The Prague Jewish Quarter (locally known as Josefov) is one of the most interesting places in the city.

It’s home to several stunning synagogues and a 15th-century cemetery. It’s also the birthplace of Franz Kafka and the Golem!

Here’s what you need to know about the Jewish Quarter in Prague, including a little bit of history and the best things to see.

A little bit about Josefov

Located in Prague’s Old Town, the neighbourhood of Josefov was once home to one of the largest Jewish communities in Europe.

The Prague Jewish Quarter.
The Prague Jewish Quarter. Photo by Daniela Frendo.

The first Jews came to Prague in the 10th century. During the pogrom of 1096, the Jewish community was concentrated within a walled area and a ghetto was created.

In 1389, around 1,500 Jews were killed in yet another pogrom. The city’s Jewish community continued to suffer injustices and attacks throughout the centuries, and during the Second World War, it was completely wiped out.

While Josefov has a dark and bloody past, there’s a mystical ambiance about this place. According to legend, this is where Rabbi Loew, a 16th-century Talmudic scholar and Jewish mystic, created the Golem.

At the time, the Jewish Quarter was one of the most prosperous neighbourhoods in Prague. The mayor, Mordecai Maisel, was a wealthy Jew who helped turn the ghetto into a hub of culture and spirituality.

Between the late 1800s and early 1900s, most of the buildings in the Jewish Quarter were demolished as part of a regeneration project. These were replaced by lavish apartments in the Art Nouveau style.

The Prague Jewish Quarter
Josefov. Photo by Daniela Frendo.

However, six of the synagogues, the old cemetery, and the Jewish town hall have survived. Today, most of these attractions are open to the public.

Prague Jewish Quarter tickets & opening hours

Most of the sites in the Prague Jewish Quarter are open every day except on Saturdays and Jewish holidays. The synagogues are typically open from 9.00 am till about 4.30 pm (though they close earlier during the winter months).

The Spanish Synagogue in Prague.
The Spanish Synagogue in Prague. Photo by Daniela Frendo.

There are three types of tickets you can get:

  • Old-New Synagogue: this gives you access to the oldest synagogue in Prague.
  • Jewish Museum: this ticket covers the Old Jewish Cemetery, the Ceremonial Hall, and most of the synagogues in the Jewish Quarter (except the Old-New Synagogue).
  • Prague Jewish Town: with this ticket, you’ll get access to the best attractions in the Jewish Quarter, including the main synagogues, the cemetery, and the ceremonial hall.

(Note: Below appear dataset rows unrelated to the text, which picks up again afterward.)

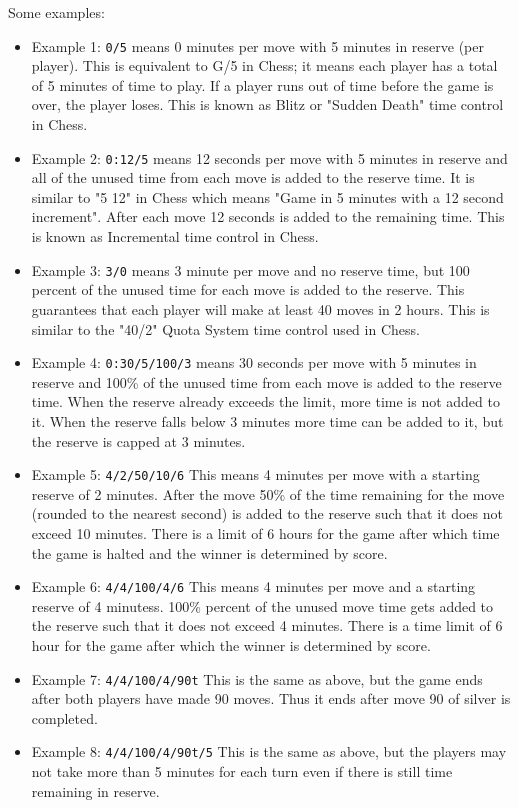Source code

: \documentclass[10pt,dvipdfmx]{report}
\begin{document}
Some examples:
\begin{itemize}
\item Example 1: {\tt 0/5} means 0 minutes per move with 5 minutes
  in reserve (per player). This is equivalent to G/5 in Chess; it
  means each player has a total of 5 minutes of time
  to play.  If a player runs out of time before the
  game is over, the player loses.  This is known as
  Blitz or "Sudden Death" time control in Chess.

\item Example 2: {\tt 0:12/5} means 12 seconds per move
  with 5 minutes in reserve and all of the unused time from
  each move is added to the reserve time.  It is similar 
  to "5 12" in Chess which means "Game in 5 minutes with 
  a 12 second increment".  After each move 12 seconds is 
  added to the remaining time. This is known as Incremental 
  time control in Chess.

\item Example 3: {\tt 3/0} means 3 minute per
  move and no reserve time, but 100 percent of the
  unused time for each move is added to the reserve.  This
  guarantees that each player will make at least 40 moves 
  in 2 hours.  This is similar 
  to the "40/2" Quota System time control used in Chess.
  
\item Example 4: {\tt 0:30/5/100/3} means 30 seconds per move
  with 5 minutes in reserve and 100\% of the unused time from
  each move is added to the reserve time.  When the reserve 
  already exceeds the limit, more time is not added to it.  
  When the reserve falls below 3 minutes more time can be 
  added to it, but the reserve is capped at 3 minutes.
\item   Example 5: {\tt 4/2/50/10/6}
    This means 4 minutes per move with a starting reserve
    of 2 minutes.  After the move 50\% of the time remaining
    for the move (rounded to the nearest second) is added 
    to the reserve such that it does not exceed 10 minutes.  
    There is a limit of 6 hours for the game after which time 
    the game is halted and the winner is determined by score.  
\item   Example 6: {\tt 4/4/100/4/6}
    This means 4 minutes per move and a starting
    reserve of 4 minutess. 100\% percent of the unused move
    time gets added to the reserve such that it does not exceed 
    4 minutes.  There is a time limit of 6 hour for the game
    after which the winner is determined by score.
\item   Example 7: {\tt 4/4/100/4/90t}
    This is the same as above, but the game ends after both
    players have made 90 moves. Thus it ends after move 90
    of silver is completed.
\item   Example 8: {\tt 4/4/100/4/90t/5}
    This is the same as above, but the players may not take
    more than 5 minutes for each turn even if there is 
    still time remaining in reserve.
\end{itemize}
\end{document}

You can purchase your ticket from the the Spanish Synagogue, the Klausen Synagogue, the Pinkas Synagogue, or the Information and Reservation Centre. The Jewish Museum website contains more information about tickets and admission fees.

What to see in the Prague Jewish Quarter

Now, let’s look at the top attractions in the Prague Jewish Quarter. If you purchase the Prague Jewish Town ticket, you’ll be able to visit every place in this list.

1. The Old New Synagogue

The Old New Synagogue is the oldest active synagogue in Europe. Built in the late 1200s, it was one of the first Gothic buildings in Prague.

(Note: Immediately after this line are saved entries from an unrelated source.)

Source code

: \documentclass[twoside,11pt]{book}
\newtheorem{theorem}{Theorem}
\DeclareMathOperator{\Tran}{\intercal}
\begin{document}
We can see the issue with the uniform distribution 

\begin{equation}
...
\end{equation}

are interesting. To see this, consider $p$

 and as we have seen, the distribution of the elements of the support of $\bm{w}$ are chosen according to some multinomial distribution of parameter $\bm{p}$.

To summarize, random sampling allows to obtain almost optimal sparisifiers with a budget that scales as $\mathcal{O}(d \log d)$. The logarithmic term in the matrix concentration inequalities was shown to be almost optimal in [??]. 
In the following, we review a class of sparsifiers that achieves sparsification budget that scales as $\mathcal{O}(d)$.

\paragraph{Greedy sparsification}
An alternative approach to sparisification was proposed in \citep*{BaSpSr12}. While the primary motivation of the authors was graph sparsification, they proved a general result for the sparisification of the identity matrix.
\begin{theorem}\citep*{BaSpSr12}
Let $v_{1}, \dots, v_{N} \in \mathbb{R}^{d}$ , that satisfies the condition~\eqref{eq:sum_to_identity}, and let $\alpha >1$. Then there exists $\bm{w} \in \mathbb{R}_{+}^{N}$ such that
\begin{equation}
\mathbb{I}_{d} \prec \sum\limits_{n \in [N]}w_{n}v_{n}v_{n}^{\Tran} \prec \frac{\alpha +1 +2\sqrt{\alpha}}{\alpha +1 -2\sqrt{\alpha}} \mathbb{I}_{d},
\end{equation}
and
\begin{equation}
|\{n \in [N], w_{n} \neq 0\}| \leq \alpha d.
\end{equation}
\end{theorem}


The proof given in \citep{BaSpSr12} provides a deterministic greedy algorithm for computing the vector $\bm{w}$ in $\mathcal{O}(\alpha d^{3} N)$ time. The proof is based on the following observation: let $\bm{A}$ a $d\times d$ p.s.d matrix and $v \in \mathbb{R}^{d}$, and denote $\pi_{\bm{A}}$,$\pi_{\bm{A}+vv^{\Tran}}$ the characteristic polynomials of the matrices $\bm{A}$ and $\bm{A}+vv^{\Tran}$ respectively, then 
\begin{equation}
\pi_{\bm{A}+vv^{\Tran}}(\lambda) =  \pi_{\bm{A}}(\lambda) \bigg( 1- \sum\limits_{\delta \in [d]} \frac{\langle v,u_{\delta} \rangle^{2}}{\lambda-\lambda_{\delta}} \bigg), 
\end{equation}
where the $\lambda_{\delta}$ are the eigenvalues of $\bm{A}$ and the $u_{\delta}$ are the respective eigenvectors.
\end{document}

It’s characterised by beautiful stonework, wrought-iron chandeliers, and twin naves. There’s also a box for the Torah scrolls and a pulpit surrounded by a 15th-century grille.

According to legend, the attic of the synagogue harbours the remains of the Golem, the clay creature that was brought to life by the Rabbi Loew in order to protect the Jewish community of Prague.

2. The Spanish Synagogue

The Spanish Synagogue is one of the newest synagogue in Prague’s Jewish Quarter. Built in 1868, it features an intricate Moorish design, inspired by the Alhambra palace in Spain.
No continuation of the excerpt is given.